=== Begin Enclosure ===
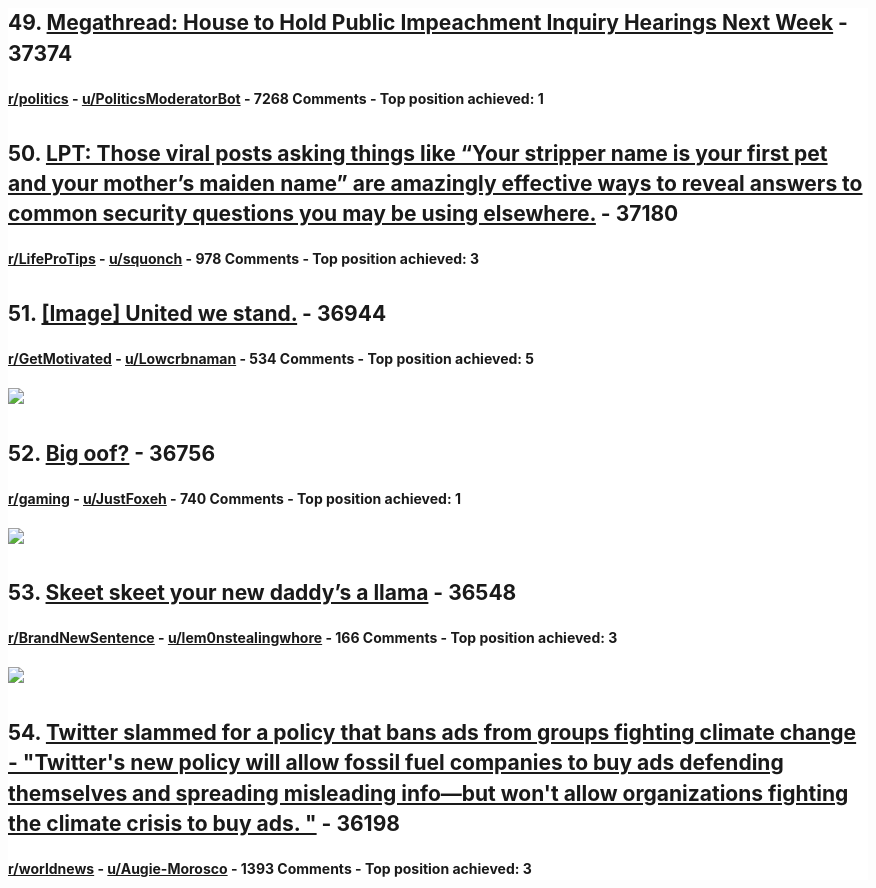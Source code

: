 ## 49. [Megathread: House to Hold Public Impeachment Inquiry Hearings Next Week](http://reddit.com/r/politics/comments/dsk929/megathread_house_to_hold_public_impeachment/) - 37374
#### [r/politics](http://reddit.com/r/politics) - [u/PoliticsModeratorBot](http://reddit.com/u/PoliticsModeratorBot) - 7268 Comments - Top position achieved: 1

## 50. [LPT: Those viral posts asking things like “Your stripper name is your first pet and your mother’s maiden name” are amazingly effective ways to reveal answers to common security questions you may be using elsewhere.](http://reddit.com/r/LifeProTips/comments/dsemsi/lpt_those_viral_posts_asking_things_like_your/) - 37180
#### [r/LifeProTips](http://reddit.com/r/LifeProTips) - [u/squonch](http://reddit.com/u/squonch) - 978 Comments - Top position achieved: 3

## 51. [[Image] United we stand.](http://reddit.com/r/GetMotivated/comments/dsieer/image_united_we_stand/) - 36944
#### [r/GetMotivated](http://reddit.com/r/GetMotivated) - [u/Lowcrbnaman](http://reddit.com/u/Lowcrbnaman) - 534 Comments - Top position achieved: 5

<a href="https://i.redd.it/tdtmbv13b3x31.jpg"><img src="https://b.thumbs.redditmedia.com/2GHaMBcf_2hOPbLzM4I4aHcgjjJuJHi_JrQKxLPRcpQ.jpg"></img></a>

## 52. [Big oof?](http://reddit.com/r/gaming/comments/dsbawd/big_oof/) - 36756
#### [r/gaming](http://reddit.com/r/gaming) - [u/JustFoxeh](http://reddit.com/u/JustFoxeh) - 740 Comments - Top position achieved: 1

<a href="https://i.redd.it/vzm0w0p8wzw31.jpg"><img src="spoiler"></img></a>

## 53. [Skeet skeet your new daddy’s a llama](http://reddit.com/r/BrandNewSentence/comments/dsgd25/skeet_skeet_your_new_daddys_a_llama/) - 36548
#### [r/BrandNewSentence](http://reddit.com/r/BrandNewSentence) - [u/lem0nstealingwhore](http://reddit.com/u/lem0nstealingwhore) - 166 Comments - Top position achieved: 3

<a href="https://i.redd.it/ewq52cskj2x31.png"><img src="https://b.thumbs.redditmedia.com/fjsuyj-GwYXyHurUM9OAoM28q7DNlvaQx8mIDKG1x3Y.jpg"></img></a>

## 54. [Twitter slammed for a policy that bans ads from groups fighting climate change - "Twitter's new policy will allow fossil fuel companies to buy ads defending themselves and spreading misleading info—but won't allow organizations fighting the climate crisis to buy ads. "](http://reddit.com/r/worldnews/comments/ds9kuz/twitter_slammed_for_a_policy_that_bans_ads_from/) - 36198
#### [r/worldnews](http://reddit.com/r/worldnews) - [u/Augie-Morosco](http://reddit.com/u/Augie-Morosco) - 1393 Comments - Top position achieved: 3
=== End Enclosure ===
■ YOUR ASSIGNMENT:
Omit each image and transcribe the remaining records word for word.

■ ANSWER SECTION:
Source code

: ## 49. [Megathread: House to Hold Public Impeachment Inquiry Hearings Next Week](http://reddit.com/r/politics/comments/dsk929/megathread_house_to_hold_public_impeachment/) - 37374
#### [r/politics](http://reddit.com/r/politics) - [u/PoliticsModeratorBot](http://reddit.com/u/PoliticsModeratorBot) - 7268 Comments - Top position achieved: 1

## 50. [LPT: Those viral posts asking things like “Your stripper name is your first pet and your mother’s maiden name” are amazingly effective ways to reveal answers to common security questions you may be using elsewhere.](http://reddit.com/r/LifeProTips/comments/dsemsi/lpt_those_viral_posts_asking_things_like_your/) - 37180
#### [r/LifeProTips](http://reddit.com/r/LifeProTips) - [u/squonch](http://reddit.com/u/squonch) - 978 Comments - Top position achieved: 3

## 51. [[Image] United we stand.](http://reddit.com/r/GetMotivated/comments/dsieer/image_united_we_stand/) - 36944
#### [r/GetMotivated](http://reddit.com/r/GetMotivated) - [u/Lowcrbnaman](http://reddit.com/u/Lowcrbnaman) - 534 Comments - Top position achieved: 5

<a href="https://i.redd.it/tdtmbv13b3x31.jpg"><img src="https://b.thumbs.redditmedia.com/2GHaMBcf_2hOPbLzM4I4aHcgjjJuJHi_JrQKxLPRcpQ.jpg"></img></a>

## 52. [Big oof?](http://reddit.com/r/gaming/comments/dsbawd/big_oof/) - 36756
#### [r/gaming](http://reddit.com/r/gaming) - [u/JustFoxeh](http://reddit.com/u/JustFoxeh) - 740 Comments - Top position achieved: 1

<a href="https://i.redd.it/vzm0w0p8wzw31.jpg"><img src="spoiler"></img></a>

## 53. [Skeet skeet your new daddy’s a llama](http://reddit.com/r/BrandNewSentence/comments/dsgd25/skeet_skeet_your_new_daddys_a_llama/) - 36548
#### [r/BrandNewSentence](http://reddit.com/r/BrandNewSentence) - [u/lem0nstealingwhore](http://reddit.com/u/lem0nstealingwhore) - 166 Comments - Top position achieved: 3

<a href="https://i.redd.it/ewq52cskj2x31.png"><img src="https://b.thumbs.redditmedia.com/fjsuyj-GwYXyHurUM9OAoM28q7DNlvaQx8mIDKG1x3Y.jpg"></img></a>

## 54. [Twitter slammed for a policy that bans ads from groups fighting climate change - "Twitter's new policy will allow fossil fuel companies to buy ads defending themselves and spreading misleading info—but won't allow organizations fighting the climate crisis to buy ads. "](http://reddit.com/r/worldnews/comments/ds9kuz/twitter_slammed_for_a_policy_that_bans_ads_from/) - 36198
#### [r/worldnews](http://reddit.com/r/worldnews) - [u/Augie-Morosco](http://reddit.com/u/Augie-Morosco) - 1393 Comments - Top position achieved: 3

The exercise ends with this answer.